PDA

View Full Version : HTML to PDF conversion



kbaum
Nov 11th, 2004, 07:48 AM
My front end designers created a great looking html front end. This front end is pretty complex containing lots of images and CSS. One of my project requirements is to be able to export this front end to PDF. The PDF has to be pretty much an exact copy of the HTML version. I was looking at the AbstractPdfView examples and they seem to be pretty manual. I doubt I could manually recreate this great looking html front end using itext, although it's a great tool. If I already have the finished HTML, is there an easy way to create a PDF version? Thx.

-karl

Rod Johnson
Nov 11th, 2004, 07:53 AM
Good question. Spring's PDF support isn't designed to do this. But there must be a library out there somewhere...

snpe
Nov 11th, 2004, 09:28 AM
There is htmltopdf library, but it don't work with complex html

regards

cmavilio
Dec 20th, 2004, 03:01 AM
Hello kbaum,
I'd like to know where did you find the example of AbstractPdfView, because 'till now I've just found API at this link: http://www.springframework.org/docs/api/org/springframework/web/servlet/view/document/AbstractPdfView.html.
Thanks in advance,
Claudia

... I was looking at the AbstractPdfView examples and they seem to be pretty manual. ...
-karl

gmatthews
Dec 20th, 2004, 04:09 PM
Can't think of a magic answer to this, but if you used the Apache FOP toolkit, you might do the following:

1. Translate your CSS into an importable XML document containing xsl:attribute-set elements. This would then mirror your existing style.css.

e.g.

myStyle { font-weight: bold; }

vs

<xsl:attribute-set name="myStyle">
<xsl:attribute name="font-weight">bold</xsl:attribute>
</xsl:attribute-set>


2. Maybe use some front end technology that allowed you to get at the rendered HTML, i.e. JSP is likely out, but Velocity might work since you could programmatically render the HTML into some buffer so you could subsequently process it into an XML-FO document , and then into a PDF. You may even have to cleanup the rendered HTML before trying to convert it into an XSL-FO document, i.e. make it well-formed, handle special characters.

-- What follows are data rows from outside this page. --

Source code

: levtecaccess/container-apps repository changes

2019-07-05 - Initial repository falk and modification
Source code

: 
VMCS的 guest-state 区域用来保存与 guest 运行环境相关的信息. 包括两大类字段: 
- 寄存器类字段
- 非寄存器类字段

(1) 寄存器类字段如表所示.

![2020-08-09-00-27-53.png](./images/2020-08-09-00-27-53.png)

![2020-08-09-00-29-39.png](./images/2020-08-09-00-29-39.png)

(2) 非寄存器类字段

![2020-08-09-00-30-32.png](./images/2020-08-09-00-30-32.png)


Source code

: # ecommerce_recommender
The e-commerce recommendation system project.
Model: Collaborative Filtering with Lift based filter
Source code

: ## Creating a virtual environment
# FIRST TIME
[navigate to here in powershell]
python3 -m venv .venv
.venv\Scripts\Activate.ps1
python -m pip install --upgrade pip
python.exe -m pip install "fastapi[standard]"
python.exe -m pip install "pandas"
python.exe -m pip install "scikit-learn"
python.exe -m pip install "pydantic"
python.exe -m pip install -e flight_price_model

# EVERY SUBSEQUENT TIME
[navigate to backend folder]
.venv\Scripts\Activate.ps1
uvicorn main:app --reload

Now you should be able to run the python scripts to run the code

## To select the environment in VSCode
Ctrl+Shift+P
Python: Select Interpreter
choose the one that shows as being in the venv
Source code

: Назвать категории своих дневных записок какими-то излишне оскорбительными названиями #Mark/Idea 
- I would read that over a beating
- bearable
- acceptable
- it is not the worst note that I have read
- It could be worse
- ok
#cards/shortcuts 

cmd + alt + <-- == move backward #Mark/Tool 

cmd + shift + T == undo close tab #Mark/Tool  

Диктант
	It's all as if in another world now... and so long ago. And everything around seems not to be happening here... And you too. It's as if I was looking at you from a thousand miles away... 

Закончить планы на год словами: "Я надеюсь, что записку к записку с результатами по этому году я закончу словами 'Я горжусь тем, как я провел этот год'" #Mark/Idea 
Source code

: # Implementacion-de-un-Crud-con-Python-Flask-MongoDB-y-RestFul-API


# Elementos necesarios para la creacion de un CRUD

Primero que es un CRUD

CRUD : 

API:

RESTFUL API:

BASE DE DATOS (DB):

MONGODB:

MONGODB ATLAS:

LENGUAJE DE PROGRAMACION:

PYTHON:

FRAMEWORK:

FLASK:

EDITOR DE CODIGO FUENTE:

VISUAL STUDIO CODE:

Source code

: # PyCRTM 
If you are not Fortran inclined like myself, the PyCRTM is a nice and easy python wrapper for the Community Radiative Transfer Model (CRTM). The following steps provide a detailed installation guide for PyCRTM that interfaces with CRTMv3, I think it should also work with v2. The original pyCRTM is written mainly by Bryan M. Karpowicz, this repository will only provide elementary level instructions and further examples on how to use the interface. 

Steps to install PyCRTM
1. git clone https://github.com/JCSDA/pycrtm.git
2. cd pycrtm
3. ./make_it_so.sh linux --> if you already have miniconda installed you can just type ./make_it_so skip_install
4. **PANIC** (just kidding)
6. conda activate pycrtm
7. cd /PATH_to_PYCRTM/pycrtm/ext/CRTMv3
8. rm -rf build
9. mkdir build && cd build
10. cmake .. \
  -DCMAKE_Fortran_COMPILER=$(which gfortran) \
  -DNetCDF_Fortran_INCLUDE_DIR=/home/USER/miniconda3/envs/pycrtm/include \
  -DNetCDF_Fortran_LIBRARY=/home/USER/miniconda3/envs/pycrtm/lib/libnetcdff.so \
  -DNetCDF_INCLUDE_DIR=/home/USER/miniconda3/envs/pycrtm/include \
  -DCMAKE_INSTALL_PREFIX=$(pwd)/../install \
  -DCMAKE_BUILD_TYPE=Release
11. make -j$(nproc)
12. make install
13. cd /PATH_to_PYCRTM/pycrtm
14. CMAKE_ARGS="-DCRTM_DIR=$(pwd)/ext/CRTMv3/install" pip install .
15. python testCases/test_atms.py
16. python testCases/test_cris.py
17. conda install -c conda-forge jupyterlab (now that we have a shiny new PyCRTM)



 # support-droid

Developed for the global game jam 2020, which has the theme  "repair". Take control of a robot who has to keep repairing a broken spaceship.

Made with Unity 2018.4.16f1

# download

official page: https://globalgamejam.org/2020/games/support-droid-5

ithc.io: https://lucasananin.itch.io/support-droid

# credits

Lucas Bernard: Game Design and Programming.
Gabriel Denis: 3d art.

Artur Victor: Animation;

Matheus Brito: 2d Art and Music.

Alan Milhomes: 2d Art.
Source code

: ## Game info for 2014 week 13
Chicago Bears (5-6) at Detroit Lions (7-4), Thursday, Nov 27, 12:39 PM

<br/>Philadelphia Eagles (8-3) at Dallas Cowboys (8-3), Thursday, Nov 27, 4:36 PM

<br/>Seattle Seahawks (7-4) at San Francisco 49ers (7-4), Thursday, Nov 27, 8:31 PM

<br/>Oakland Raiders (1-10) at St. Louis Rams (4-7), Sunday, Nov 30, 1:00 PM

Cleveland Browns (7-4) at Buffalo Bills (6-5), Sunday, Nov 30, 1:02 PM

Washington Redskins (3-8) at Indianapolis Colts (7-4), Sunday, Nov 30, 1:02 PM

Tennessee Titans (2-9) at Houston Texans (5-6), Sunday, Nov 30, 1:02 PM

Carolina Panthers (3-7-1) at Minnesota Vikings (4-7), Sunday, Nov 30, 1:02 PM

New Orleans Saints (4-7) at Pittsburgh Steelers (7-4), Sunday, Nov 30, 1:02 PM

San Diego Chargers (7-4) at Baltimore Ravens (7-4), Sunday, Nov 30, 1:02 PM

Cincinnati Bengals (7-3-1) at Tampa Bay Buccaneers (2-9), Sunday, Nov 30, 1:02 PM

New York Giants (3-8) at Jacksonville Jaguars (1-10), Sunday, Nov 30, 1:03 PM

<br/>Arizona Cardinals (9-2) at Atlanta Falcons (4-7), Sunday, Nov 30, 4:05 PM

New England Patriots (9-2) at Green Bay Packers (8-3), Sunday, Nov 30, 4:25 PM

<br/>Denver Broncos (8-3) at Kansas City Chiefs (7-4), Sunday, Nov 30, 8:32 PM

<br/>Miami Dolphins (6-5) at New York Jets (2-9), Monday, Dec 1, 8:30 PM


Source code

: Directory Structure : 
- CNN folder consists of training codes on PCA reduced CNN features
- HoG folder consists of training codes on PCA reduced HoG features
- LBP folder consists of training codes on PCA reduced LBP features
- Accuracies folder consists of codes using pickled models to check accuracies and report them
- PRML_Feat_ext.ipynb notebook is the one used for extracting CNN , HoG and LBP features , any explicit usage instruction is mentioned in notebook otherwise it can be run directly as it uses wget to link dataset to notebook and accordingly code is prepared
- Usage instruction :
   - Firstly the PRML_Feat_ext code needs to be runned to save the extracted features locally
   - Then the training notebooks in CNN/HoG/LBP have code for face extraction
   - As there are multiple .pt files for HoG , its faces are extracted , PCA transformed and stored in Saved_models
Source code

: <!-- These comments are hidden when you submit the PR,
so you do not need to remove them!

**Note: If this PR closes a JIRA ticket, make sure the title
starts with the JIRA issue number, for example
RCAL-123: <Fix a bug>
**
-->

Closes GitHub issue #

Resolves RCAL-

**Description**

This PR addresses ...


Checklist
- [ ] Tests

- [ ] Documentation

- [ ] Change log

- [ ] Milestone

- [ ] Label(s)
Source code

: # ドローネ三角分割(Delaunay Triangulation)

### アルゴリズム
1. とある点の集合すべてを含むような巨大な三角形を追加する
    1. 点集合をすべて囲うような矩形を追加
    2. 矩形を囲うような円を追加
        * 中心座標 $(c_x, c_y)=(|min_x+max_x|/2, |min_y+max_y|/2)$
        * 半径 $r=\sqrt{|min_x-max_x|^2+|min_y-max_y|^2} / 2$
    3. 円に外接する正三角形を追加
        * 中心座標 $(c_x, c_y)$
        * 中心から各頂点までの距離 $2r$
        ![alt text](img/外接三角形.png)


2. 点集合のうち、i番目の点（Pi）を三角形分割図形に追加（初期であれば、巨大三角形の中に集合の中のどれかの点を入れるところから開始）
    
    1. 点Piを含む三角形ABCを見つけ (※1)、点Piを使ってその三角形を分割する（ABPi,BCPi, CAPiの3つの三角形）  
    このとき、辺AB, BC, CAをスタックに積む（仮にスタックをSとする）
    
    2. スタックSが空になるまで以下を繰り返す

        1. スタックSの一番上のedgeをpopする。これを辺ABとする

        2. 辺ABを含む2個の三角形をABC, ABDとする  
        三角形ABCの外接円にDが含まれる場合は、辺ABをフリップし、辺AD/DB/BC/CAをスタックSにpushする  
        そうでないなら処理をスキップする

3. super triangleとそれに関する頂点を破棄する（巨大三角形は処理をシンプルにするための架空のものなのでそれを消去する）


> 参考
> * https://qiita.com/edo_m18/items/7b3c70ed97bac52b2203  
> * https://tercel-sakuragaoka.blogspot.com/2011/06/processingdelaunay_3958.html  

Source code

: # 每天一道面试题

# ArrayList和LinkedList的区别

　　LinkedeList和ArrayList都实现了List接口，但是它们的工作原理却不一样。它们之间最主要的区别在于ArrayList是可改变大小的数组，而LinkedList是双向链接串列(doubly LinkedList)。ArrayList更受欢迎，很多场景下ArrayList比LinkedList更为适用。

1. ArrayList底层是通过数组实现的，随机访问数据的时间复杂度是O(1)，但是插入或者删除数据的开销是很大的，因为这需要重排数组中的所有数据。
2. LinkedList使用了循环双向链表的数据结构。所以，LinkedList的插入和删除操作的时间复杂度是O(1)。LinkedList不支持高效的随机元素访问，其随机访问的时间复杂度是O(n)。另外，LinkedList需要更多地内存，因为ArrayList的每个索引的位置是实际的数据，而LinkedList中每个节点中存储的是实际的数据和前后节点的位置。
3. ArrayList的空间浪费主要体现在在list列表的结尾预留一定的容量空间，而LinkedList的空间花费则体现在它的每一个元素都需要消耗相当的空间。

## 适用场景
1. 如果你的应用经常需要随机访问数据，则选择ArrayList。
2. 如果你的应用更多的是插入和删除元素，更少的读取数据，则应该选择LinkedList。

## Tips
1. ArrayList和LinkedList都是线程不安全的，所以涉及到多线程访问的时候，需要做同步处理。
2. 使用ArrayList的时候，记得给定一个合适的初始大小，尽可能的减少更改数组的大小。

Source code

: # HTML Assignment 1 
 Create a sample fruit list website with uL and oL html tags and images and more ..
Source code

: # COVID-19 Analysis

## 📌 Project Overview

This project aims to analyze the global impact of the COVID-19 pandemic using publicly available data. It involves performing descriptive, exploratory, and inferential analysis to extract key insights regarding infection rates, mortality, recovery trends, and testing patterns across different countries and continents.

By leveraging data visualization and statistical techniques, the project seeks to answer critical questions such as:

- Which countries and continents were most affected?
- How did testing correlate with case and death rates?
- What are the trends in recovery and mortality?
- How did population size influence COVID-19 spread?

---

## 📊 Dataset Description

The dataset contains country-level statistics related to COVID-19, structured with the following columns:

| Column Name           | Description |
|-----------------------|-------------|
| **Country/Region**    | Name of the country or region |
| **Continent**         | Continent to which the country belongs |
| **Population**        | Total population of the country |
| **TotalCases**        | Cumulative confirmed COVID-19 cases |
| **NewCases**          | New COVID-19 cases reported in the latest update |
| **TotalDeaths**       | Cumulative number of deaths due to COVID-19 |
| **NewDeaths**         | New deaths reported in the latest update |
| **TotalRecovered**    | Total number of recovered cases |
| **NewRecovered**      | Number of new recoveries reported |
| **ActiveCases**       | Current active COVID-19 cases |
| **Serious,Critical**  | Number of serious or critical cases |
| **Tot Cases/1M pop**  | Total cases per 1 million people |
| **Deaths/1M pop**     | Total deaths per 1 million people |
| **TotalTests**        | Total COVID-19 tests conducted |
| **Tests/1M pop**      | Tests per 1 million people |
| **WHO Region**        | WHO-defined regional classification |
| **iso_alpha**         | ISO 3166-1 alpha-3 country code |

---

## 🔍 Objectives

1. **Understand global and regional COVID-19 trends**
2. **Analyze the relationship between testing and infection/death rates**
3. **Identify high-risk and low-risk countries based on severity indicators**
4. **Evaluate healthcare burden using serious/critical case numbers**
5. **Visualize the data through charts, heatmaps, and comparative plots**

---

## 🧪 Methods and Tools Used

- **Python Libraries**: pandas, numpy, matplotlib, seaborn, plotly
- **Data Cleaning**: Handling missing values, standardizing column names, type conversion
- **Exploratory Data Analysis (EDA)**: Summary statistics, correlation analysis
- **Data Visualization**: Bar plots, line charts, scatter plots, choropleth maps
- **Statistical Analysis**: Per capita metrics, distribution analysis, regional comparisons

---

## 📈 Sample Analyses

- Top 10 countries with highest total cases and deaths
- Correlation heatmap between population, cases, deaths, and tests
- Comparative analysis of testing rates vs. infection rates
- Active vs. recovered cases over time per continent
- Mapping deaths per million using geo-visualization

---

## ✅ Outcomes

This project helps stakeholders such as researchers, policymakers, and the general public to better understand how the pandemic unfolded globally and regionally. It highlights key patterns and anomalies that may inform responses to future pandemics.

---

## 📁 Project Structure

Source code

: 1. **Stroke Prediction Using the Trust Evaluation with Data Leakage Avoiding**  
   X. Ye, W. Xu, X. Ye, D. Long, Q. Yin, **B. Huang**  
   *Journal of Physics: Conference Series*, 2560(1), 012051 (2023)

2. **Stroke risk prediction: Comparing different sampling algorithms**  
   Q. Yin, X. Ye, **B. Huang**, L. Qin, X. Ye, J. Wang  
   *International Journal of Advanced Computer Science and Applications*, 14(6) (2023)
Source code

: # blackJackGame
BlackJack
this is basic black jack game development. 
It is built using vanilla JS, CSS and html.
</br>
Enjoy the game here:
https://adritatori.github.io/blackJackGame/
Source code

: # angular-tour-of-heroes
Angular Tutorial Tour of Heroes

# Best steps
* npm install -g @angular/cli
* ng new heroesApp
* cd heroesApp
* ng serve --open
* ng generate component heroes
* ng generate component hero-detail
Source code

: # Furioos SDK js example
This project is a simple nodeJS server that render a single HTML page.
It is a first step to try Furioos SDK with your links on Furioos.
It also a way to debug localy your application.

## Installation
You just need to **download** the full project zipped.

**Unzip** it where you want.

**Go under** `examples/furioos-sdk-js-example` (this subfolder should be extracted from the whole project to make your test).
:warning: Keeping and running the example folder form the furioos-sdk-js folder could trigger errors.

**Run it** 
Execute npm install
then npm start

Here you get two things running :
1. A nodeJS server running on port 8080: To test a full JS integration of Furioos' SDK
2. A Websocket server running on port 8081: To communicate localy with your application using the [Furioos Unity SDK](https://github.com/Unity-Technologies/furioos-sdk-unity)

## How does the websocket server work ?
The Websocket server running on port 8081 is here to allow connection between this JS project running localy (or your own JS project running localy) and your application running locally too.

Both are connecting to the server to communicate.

If you can't find a magic answer, then depending on how much XSLT/PDF building you've done, I'd also suggest you look at using the Apache FOP toolkit to build a single PDF document so you fully understand the gap between laying out HTML and PDF document -- so that you can be sure it's just not easier to build each PDF separately/manually from it's HTML version.

joe
Aug 15th, 2006, 09:33 AM
Hey karl!

not sure if you are still looking, but:


I cant vouch for any of these, but check out the links on:

http://www.w3.org/Style/CSS/


there are a bunch(including a servlet) that should work (one even passes the ACID test)

farrellr
Aug 15th, 2006, 09:41 AM
Perhaps you are only looking for free software to do what you ask and/or software integrated with your app, however I just thought I'd mention that the Adobe Acrobat product really is great for this kind of thing. I've used it before to create a pdf copy of a site I wanted to perserve - you basically point it to a starting page and tell it how many levels to retrieve and it does - creating linked pdf. Of course you need more than the reader to do this.
Anyway, just thought I'd mention it.

good123
Mar 5th, 2007, 02:32 AM
PDF to HTML (http://www.tomdownload.com/business_finance/word_processing/pdf2html.htm) - Converts PDF files to HTML files while seeking to preserve the original page layout (as best as technically possible).

Nik
Mar 6th, 2007, 12:32 AM
If you are at the XHTML level (e.g JSF/Facelets), then the integration from there on could be done as

http://today.java.net/pub/a/today/2006/10/31/combine-facelets-and-flying-saucer-renderer.html

It is problably simple to integrate in other frameworks, too. Although you should be aware that there is no 1:1 mapping between rendered HTML and e.g PDF.

tatvamasi
Mar 6th, 2007, 08:42 AM
Given 5million times I would use iText over anything else on any given day.

winnovative
May 22nd, 2007, 03:09 AM
Hi,

You can try the HTML to PDF converter from Winnovative Software at http://www.winnovative-software.com .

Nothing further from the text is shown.